Exercise goal: Search the material below for the word "stiil" and copy every line in which it occurs.

Start of Material to process

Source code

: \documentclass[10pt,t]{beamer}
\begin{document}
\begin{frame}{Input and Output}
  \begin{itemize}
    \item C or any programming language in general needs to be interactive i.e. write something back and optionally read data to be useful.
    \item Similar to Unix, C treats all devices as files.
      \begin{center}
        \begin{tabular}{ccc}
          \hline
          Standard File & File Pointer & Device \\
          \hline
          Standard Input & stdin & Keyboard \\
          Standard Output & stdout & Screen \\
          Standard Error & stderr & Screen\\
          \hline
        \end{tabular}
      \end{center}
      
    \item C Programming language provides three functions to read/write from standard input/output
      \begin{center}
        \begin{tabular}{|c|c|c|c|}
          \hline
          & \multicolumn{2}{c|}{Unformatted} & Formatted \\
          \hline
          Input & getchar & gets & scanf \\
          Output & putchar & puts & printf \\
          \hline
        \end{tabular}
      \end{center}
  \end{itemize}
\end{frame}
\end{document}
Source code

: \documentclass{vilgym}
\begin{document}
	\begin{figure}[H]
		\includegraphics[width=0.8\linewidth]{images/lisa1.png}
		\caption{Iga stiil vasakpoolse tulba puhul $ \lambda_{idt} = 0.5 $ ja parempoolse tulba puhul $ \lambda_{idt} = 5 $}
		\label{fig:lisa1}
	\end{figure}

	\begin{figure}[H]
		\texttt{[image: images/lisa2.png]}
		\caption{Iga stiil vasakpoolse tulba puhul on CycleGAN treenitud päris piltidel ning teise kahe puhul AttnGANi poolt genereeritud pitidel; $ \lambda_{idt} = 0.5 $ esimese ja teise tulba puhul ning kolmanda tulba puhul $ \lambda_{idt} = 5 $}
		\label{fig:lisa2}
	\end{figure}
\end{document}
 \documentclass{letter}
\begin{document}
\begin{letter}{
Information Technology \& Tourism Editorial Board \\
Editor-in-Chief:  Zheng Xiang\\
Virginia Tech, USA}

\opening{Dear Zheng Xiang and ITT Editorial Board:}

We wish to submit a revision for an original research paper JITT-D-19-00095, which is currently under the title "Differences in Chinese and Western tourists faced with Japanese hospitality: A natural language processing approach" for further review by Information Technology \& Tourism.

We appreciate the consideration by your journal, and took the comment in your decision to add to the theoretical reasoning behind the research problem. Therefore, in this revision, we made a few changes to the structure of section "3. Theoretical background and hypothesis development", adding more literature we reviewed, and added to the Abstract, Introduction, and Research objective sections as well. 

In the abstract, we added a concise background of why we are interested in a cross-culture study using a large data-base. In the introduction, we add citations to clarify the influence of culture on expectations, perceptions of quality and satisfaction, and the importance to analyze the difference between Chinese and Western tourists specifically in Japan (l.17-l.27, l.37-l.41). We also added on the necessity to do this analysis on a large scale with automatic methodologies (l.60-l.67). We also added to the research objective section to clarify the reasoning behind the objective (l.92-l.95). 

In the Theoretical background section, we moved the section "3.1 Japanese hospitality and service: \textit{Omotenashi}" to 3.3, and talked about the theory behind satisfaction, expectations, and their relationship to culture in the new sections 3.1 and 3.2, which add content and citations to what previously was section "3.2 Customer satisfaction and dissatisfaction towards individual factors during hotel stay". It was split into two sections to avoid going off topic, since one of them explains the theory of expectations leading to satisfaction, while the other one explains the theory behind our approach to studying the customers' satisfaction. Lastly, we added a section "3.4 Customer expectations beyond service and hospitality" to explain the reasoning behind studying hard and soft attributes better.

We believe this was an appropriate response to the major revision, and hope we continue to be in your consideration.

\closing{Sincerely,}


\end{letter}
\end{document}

End of Material to process

Expected output:
		\caption{Iga stiil vasakpoolse tulba puhul $ \lambda_{idt} = 0.5 $ ja parempoolse tulba puhul $ \lambda_{idt} = 5 $}
		\caption{Iga stiil vasakpoolse tulba puhul on CycleGAN treenitud päris piltidel ning teise kahe puhul AttnGANi poolt genereeritud pitidel; $ \lambda_{idt} = 0.5 $ esimese ja teise tulba puhul ning kolmanda tulba puhul $ \lambda_{idt} = 5 $}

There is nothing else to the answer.